中東かわら版

№177 イスラエル・パレスチナ:再燃したガザ戦争#17――懸念される社会の秩序崩壊の兆し

 国連世界食糧計画(WFP)は、2月20日、ガザ地区北部まで支援物資を安全に届けることができないため、北部での食糧支援を一時中断すると発表した。報道では、援助活動が支障をきたすような治安・秩序の乱れが、ガザ北部などで2月10日前後から発生している。そのためガザに入る支援物資を積んだトラックの台数が、大幅に減少した。ガザに入った援助物資を積んだトラックは、ハマース系の警察官らが警備していた。しかし、イスラエル軍が、同警察官らを攻撃・殺害したため、トラックの積荷と運転手らは護衛を失った。その結果、統制できない群衆らによる積荷の強奪や運転手への暴行が増加した模様である。21日には、国連・国際援助機関など19組織が連名で、支援活動を安全に行うために、停戦や人質解放など10項目の措置を行うよう求める声明を出している。報道(24日)では、米国はイスラエル軍にトラック警備を行うハマース系警察官への攻撃停止を要請したが、イスラエル軍は拒否した。同軍は、警察による治安・秩序維持も含めたハマースのガザ統治を終了させると主張し、秩序維持のための代替制度を構築すると米国に返答した。イスラエル軍は、試験的に北部の一部地域で、地域のリーダーらと協力して食糧配布体制を構築することを計画している。この代替制度がいつから機能するか定かではない現状では、当面、ガザ北部への支援物資輸送が、停止・制限される状況が続くだろう。北部住民の食糧状況は、さらに悪化する。一部住民らは、食事の回数を減らし、小麦粉の代用として家畜の飼料を食べているようだ。

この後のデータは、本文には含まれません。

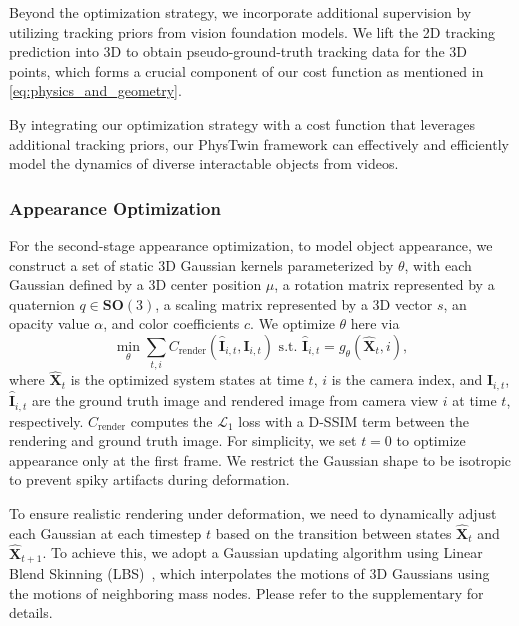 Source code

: Beyond the optimization strategy, we incorporate additional supervision by utilizing tracking priors from vision foundation models. We lift the 2D tracking prediction into 3D to obtain pseudo-ground-truth tracking data for the 3D points, which forms a crucial component of our cost function as mentioned in \cref{eq:physics_and_geometry}.

By integrating our optimization strategy with a cost function that leverages additional tracking priors, our PhysTwin framework can effectively and efficiently model the dynamics of diverse interactable objects from videos.

\subsubsection{Appearance Optimization}
\label{sec:gaussians}

For the second-stage appearance optimization, to model object appearance, we construct a set of static 3D Gaussian kernels parameterized by $\theta$, with each Gaussian defined by a 3D center position $\mu$, a rotation matrix represented by a quaternion $q \in \textbf{SO}(3)$, a scaling matrix represented by a 3D vector $s$, an opacity value $\alpha$, and color coefficients $c$. We optimize $\theta$ here via \begin{equation}
\label{eq:splats}
    \min_\theta \sum_{t, i} C_{\mathrm{render}}(\hat{\mathbf{I}}_{i, t}, \mathbf{I}_{i, t}) \text{\ s.t. } \hat{\mathbf{I}}_{i, t} = g_{\theta}(\hat{\mathbf{X}}_{t}, i),
\end{equation} where $\hat{\mathbf{X}}_{t}$ is the optimized system states at time $t$, $i$ is the camera index, and $\mathbf{I}_{i, t}$, $\hat{\mathbf{I}}_{i, t}$ are the ground truth image and rendered image from camera view $i$ at time $t$, respectively. $C_{\mathrm{render}}$ computes the $\mathcal{L}_1$ loss with a D-SSIM term between the rendering and ground truth image. For simplicity, we set $t=0$ to optimize appearance only at the first frame. We restrict the Gaussian shape to be isotropic to prevent spiky artifacts during deformation.

To ensure realistic rendering under deformation, we need to dynamically adjust each Gaussian at each timestep $t$ based on the transition between states $\hat{\mathbf{X}}_{t}$ and $\hat{\mathbf{X}}_{t+1}$. To achieve this, we adopt a Gaussian updating algorithm using Linear Blend Skinning (LBS)~\cite{sumner2007embedded, zhang2024dynamic, huang2024sc}, which interpolates the motions of 3D Gaussians using the motions of neighboring mass nodes. Please refer to the supplementary for details.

 戦闘は、南部ハーン・ユニスを中心に継続されている。北部では、イスラエルが制圧を宣言した地域でも、残留するハマース部隊との戦闘が散発的に発生している。24日、ネタニヤフ首相は、来週の閣議でラファフ攻撃計画と避難民移送計画を協議すると発表した。戦争閣議のガンツ無任所相は、ラマダーン開始(3月10日見当)までに人質解放交渉で合意がない場合はラファフ攻撃を開始すると明言している。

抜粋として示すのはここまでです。